▶ **Your objective**:
So that nothing is lost, restate each entry exactly as supplied.

▶ **Supplied information**:

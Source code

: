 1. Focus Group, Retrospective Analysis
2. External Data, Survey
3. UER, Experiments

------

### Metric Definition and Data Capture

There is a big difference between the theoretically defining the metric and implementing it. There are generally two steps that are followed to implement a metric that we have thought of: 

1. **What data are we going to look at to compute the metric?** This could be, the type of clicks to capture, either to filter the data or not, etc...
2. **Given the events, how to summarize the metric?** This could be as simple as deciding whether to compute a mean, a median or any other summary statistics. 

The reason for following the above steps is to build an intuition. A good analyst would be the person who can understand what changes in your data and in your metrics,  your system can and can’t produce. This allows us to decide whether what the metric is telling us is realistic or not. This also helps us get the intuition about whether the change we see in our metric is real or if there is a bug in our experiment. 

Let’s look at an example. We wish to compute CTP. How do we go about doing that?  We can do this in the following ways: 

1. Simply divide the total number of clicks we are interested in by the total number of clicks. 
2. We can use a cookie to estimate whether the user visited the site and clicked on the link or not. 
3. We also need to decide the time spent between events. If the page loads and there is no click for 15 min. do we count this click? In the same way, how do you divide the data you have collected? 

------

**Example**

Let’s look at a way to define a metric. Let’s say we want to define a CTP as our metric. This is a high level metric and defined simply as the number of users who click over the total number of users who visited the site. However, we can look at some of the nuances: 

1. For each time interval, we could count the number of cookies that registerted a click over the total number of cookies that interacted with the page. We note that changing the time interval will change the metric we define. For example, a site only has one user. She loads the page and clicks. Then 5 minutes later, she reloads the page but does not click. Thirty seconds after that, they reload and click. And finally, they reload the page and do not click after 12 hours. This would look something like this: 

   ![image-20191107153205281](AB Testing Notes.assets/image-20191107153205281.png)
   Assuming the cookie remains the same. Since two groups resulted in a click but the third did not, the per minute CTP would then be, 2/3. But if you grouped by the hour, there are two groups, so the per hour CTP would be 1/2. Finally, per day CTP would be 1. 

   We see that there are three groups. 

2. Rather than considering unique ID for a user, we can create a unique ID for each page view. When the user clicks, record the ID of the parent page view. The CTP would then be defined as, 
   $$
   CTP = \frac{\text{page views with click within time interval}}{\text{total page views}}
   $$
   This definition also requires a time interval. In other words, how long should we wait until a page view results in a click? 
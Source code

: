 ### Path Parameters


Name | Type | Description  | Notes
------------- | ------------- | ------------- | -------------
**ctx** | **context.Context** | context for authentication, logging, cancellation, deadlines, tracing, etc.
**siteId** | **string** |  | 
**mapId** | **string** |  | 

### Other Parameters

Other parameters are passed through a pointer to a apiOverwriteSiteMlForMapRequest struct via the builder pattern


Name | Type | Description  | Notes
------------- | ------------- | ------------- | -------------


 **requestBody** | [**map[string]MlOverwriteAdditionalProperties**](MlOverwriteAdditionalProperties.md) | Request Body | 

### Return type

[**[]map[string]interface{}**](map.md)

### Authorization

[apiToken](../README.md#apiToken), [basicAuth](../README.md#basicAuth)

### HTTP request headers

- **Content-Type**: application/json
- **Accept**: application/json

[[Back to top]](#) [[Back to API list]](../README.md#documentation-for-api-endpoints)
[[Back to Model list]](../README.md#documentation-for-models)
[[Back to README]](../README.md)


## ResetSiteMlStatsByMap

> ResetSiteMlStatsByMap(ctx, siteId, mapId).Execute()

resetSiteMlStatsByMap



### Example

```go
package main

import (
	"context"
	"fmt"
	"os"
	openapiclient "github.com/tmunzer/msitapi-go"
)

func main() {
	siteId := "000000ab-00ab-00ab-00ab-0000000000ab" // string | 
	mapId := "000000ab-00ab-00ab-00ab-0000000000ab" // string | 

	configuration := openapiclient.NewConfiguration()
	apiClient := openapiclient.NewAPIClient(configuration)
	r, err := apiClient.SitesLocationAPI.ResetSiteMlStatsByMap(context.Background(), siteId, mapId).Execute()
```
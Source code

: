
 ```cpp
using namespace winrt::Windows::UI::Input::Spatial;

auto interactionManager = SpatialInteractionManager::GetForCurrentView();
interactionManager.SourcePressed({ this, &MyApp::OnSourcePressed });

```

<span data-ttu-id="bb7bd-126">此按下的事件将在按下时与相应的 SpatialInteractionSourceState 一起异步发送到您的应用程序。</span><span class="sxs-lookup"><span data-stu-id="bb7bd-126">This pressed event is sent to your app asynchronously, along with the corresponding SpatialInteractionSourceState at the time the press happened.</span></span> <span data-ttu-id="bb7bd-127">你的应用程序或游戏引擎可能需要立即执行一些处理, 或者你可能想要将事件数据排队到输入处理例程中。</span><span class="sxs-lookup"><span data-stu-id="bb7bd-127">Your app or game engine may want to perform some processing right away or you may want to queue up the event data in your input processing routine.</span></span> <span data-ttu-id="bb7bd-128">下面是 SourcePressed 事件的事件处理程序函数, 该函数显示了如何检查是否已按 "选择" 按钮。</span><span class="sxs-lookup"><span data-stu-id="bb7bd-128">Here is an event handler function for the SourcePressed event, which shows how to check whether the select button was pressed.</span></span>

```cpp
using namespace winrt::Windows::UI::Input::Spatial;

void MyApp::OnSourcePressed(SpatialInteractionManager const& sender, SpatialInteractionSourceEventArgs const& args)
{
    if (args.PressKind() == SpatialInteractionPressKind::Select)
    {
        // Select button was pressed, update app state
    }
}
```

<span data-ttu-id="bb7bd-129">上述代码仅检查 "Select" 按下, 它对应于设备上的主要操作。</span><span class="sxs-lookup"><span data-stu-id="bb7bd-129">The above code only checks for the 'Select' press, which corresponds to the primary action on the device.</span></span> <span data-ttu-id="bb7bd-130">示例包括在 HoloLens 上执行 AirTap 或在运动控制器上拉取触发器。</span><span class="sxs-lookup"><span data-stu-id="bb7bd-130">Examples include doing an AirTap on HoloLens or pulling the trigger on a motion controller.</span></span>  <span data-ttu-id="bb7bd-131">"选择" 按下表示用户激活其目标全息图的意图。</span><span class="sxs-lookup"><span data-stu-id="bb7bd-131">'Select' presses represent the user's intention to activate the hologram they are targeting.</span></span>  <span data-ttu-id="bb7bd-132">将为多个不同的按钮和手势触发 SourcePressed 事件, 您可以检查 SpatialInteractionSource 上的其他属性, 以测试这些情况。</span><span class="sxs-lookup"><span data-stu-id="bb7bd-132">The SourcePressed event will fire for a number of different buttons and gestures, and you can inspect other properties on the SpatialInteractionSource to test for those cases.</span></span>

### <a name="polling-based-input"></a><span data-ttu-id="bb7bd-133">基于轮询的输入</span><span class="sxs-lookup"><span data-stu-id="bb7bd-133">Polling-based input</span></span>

▶ **Result of this exercise**:
Source code

: 1. Focus Group, Retrospective Analysis
2. External Data, Survey
3. UER, Experiments

------

### Metric Definition and Data Capture

There is a big difference between the theoretically defining the metric and implementing it. There are generally two steps that are followed to implement a metric that we have thought of: 

1. **What data are we going to look at to compute the metric?** This could be, the type of clicks to capture, either to filter the data or not, etc...
2. **Given the events, how to summarize the metric?** This could be as simple as deciding whether to compute a mean, a median or any other summary statistics. 

The reason for following the above steps is to build an intuition. A good analyst would be the person who can understand what changes in your data and in your metrics,  your system can and can’t produce. This allows us to decide whether what the metric is telling us is realistic or not. This also helps us get the intuition about whether the change we see in our metric is real or if there is a bug in our experiment. 

Let’s look at an example. We wish to compute CTP. How do we go about doing that?  We can do this in the following ways: 

1. Simply divide the total number of clicks we are interested in by the total number of clicks. 
2. We can use a cookie to estimate whether the user visited the site and clicked on the link or not. 
3. We also need to decide the time spent between events. If the page loads and there is no click for 15 min. do we count this click? In the same way, how do you divide the data you have collected? 

------

**Example**

Let’s look at a way to define a metric. Let’s say we want to define a CTP as our metric. This is a high level metric and defined simply as the number of users who click over the total number of users who visited the site. However, we can look at some of the nuances: 

1. For each time interval, we could count the number of cookies that registerted a click over the total number of cookies that interacted with the page. We note that changing the time interval will change the metric we define. For example, a site only has one user. She loads the page and clicks. Then 5 minutes later, she reloads the page but does not click. Thirty seconds after that, they reload and click. And finally, they reload the page and do not click after 12 hours. This would look something like this: 

   ![image-20191107153205281](AB Testing Notes.assets/image-20191107153205281.png)
   Assuming the cookie remains the same. Since two groups resulted in a click but the third did not, the per minute CTP would then be, 2/3. But if you grouped by the hour, there are two groups, so the per hour CTP would be 1/2. Finally, per day CTP would be 1. 

   We see that there are three groups. 

2. Rather than considering unique ID for a user, we can create a unique ID for each page view. When the user clicks, record the ID of the parent page view. The CTP would then be defined as, 
   $$
   CTP = \frac{\text{page views with click within time interval}}{\text{total page views}}
   $$
   This definition also requires a time interval. In other words, how long should we wait until a page view results in a click? 
Source code

: ### Path Parameters


Name | Type | Description  | Notes
------------- | ------------- | ------------- | -------------
**ctx** | **context.Context** | context for authentication, logging, cancellation, deadlines, tracing, etc.
**siteId** | **string** |  | 
**mapId** | **string** |  | 

### Other Parameters

Other parameters are passed through a pointer to a apiOverwriteSiteMlForMapRequest struct via the builder pattern


Name | Type | Description  | Notes
------------- | ------------- | ------------- | -------------


 **requestBody** | [**map[string]MlOverwriteAdditionalProperties**](MlOverwriteAdditionalProperties.md) | Request Body | 

### Return type

[**[]map[string]interface{}**](map.md)

### Authorization

[apiToken](../README.md#apiToken), [basicAuth](../README.md#basicAuth)

### HTTP request headers

- **Content-Type**: application/json
- **Accept**: application/json

[[Back to top]](#) [[Back to API list]](../README.md#documentation-for-api-endpoints)
[[Back to Model list]](../README.md#documentation-for-models)
[[Back to README]](../README.md)


## ResetSiteMlStatsByMap

> ResetSiteMlStatsByMap(ctx, siteId, mapId).Execute()

resetSiteMlStatsByMap



### Example

```go
package main

import (
	"context"
	"fmt"
	"os"
	openapiclient "github.com/tmunzer/msitapi-go"
)

func main() {
	siteId := "000000ab-00ab-00ab-00ab-0000000000ab" // string | 
	mapId := "000000ab-00ab-00ab-00ab-0000000000ab" // string | 

	configuration := openapiclient.NewConfiguration()
	apiClient := openapiclient.NewAPIClient(configuration)
	r, err := apiClient.SitesLocationAPI.ResetSiteMlStatsByMap(context.Background(), siteId, mapId).Execute()
```
Source code

:
 ```cpp
using namespace winrt::Windows::UI::Input::Spatial;

auto interactionManager = SpatialInteractionManager::GetForCurrentView();
interactionManager.SourcePressed({ this, &MyApp::OnSourcePressed });

```

<span data-ttu-id="bb7bd-126">此按下的事件将在按下时与相应的 SpatialInteractionSourceState 一起异步发送到您的应用程序。</span><span class="sxs-lookup"><span data-stu-id="bb7bd-126">This pressed event is sent to your app asynchronously, along with the corresponding SpatialInteractionSourceState at the time the press happened.</span></span> <span data-ttu-id="bb7bd-127">你的应用程序或游戏引擎可能需要立即执行一些处理, 或者你可能想要将事件数据排队到输入处理例程中。</span><span class="sxs-lookup"><span data-stu-id="bb7bd-127">Your app or game engine may want to perform some processing right away or you may want to queue up the event data in your input processing routine.</span></span> <span data-ttu-id="bb7bd-128">下面是 SourcePressed 事件的事件处理程序函数, 该函数显示了如何检查是否已按 "选择" 按钮。</span><span class="sxs-lookup"><span data-stu-id="bb7bd-128">Here is an event handler function for the SourcePressed event, which shows how to check whether the select button was pressed.</span></span>

```cpp
using namespace winrt::Windows::UI::Input::Spatial;

void MyApp::OnSourcePressed(SpatialInteractionManager const& sender, SpatialInteractionSourceEventArgs const& args)
{
    if (args.PressKind() == SpatialInteractionPressKind::Select)
    {
        // Select button was pressed, update app state
    }
}
```

<span data-ttu-id="bb7bd-129">上述代码仅检查 "Select" 按下, 它对应于设备上的主要操作。</span><span class="sxs-lookup"><span data-stu-id="bb7bd-129">The above code only checks for the 'Select' press, which corresponds to the primary action on the device.</span></span> <span data-ttu-id="bb7bd-130">示例包括在 HoloLens 上执行 AirTap 或在运动控制器上拉取触发器。</span><span class="sxs-lookup"><span data-stu-id="bb7bd-130">Examples include doing an AirTap on HoloLens or pulling the trigger on a motion controller.</span></span>  <span data-ttu-id="bb7bd-131">"选择" 按下表示用户激活其目标全息图的意图。</span><span class="sxs-lookup"><span data-stu-id="bb7bd-131">'Select' presses represent the user's intention to activate the hologram they are targeting.</span></span>  <span data-ttu-id="bb7bd-132">将为多个不同的按钮和手势触发 SourcePressed 事件, 您可以检查 SpatialInteractionSource 上的其他属性, 以测试这些情况。</span><span class="sxs-lookup"><span data-stu-id="bb7bd-132">The SourcePressed event will fire for a number of different buttons and gestures, and you can inspect other properties on the SpatialInteractionSource to test for those cases.</span></span>

### <a name="polling-based-input"></a><span data-ttu-id="bb7bd-133">基于轮询的输入</span><span class="sxs-lookup"><span data-stu-id="bb7bd-133">Polling-based input</span></span>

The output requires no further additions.